## Problem requirements
The required output consists solely of the lines from the line containing "## Session 2: Trying to Break It" through the end of the records, copied exactly.

· · · · ·

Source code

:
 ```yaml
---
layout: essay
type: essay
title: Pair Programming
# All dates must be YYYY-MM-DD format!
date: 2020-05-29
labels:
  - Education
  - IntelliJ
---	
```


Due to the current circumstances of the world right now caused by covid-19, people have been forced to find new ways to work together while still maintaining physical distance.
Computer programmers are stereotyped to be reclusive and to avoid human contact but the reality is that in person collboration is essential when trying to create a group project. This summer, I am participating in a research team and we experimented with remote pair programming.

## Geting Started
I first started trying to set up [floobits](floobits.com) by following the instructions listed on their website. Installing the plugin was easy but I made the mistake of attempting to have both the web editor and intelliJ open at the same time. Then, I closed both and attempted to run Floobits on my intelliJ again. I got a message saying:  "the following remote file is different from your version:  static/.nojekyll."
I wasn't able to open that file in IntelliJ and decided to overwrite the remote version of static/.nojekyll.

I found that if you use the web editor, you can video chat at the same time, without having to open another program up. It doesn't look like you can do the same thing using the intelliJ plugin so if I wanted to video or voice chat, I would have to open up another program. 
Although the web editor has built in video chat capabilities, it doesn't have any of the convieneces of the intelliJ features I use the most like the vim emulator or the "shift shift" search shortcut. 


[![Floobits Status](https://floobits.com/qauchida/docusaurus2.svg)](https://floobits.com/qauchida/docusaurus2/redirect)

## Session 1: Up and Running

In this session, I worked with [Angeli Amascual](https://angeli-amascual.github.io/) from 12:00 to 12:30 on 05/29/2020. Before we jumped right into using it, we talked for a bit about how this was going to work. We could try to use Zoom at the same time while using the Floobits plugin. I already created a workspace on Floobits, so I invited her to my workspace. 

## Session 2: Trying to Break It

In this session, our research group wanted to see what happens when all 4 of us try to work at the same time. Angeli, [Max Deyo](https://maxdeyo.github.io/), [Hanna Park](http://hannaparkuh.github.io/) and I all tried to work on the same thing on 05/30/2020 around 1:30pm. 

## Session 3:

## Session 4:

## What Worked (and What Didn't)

· · · · ·

## Answer box
## Session 2: Trying to Break It

In this session, our research group wanted to see what happens when all 4 of us try to work at the same time. Angeli, [Max Deyo](https://maxdeyo.github.io/), [Hanna Park](http://hannaparkuh.github.io/) and I all tried to work on the same thing on 05/30/2020 around 1:30pm. 

## Session 3:

## Session 4:

## What Worked (and What Didn't)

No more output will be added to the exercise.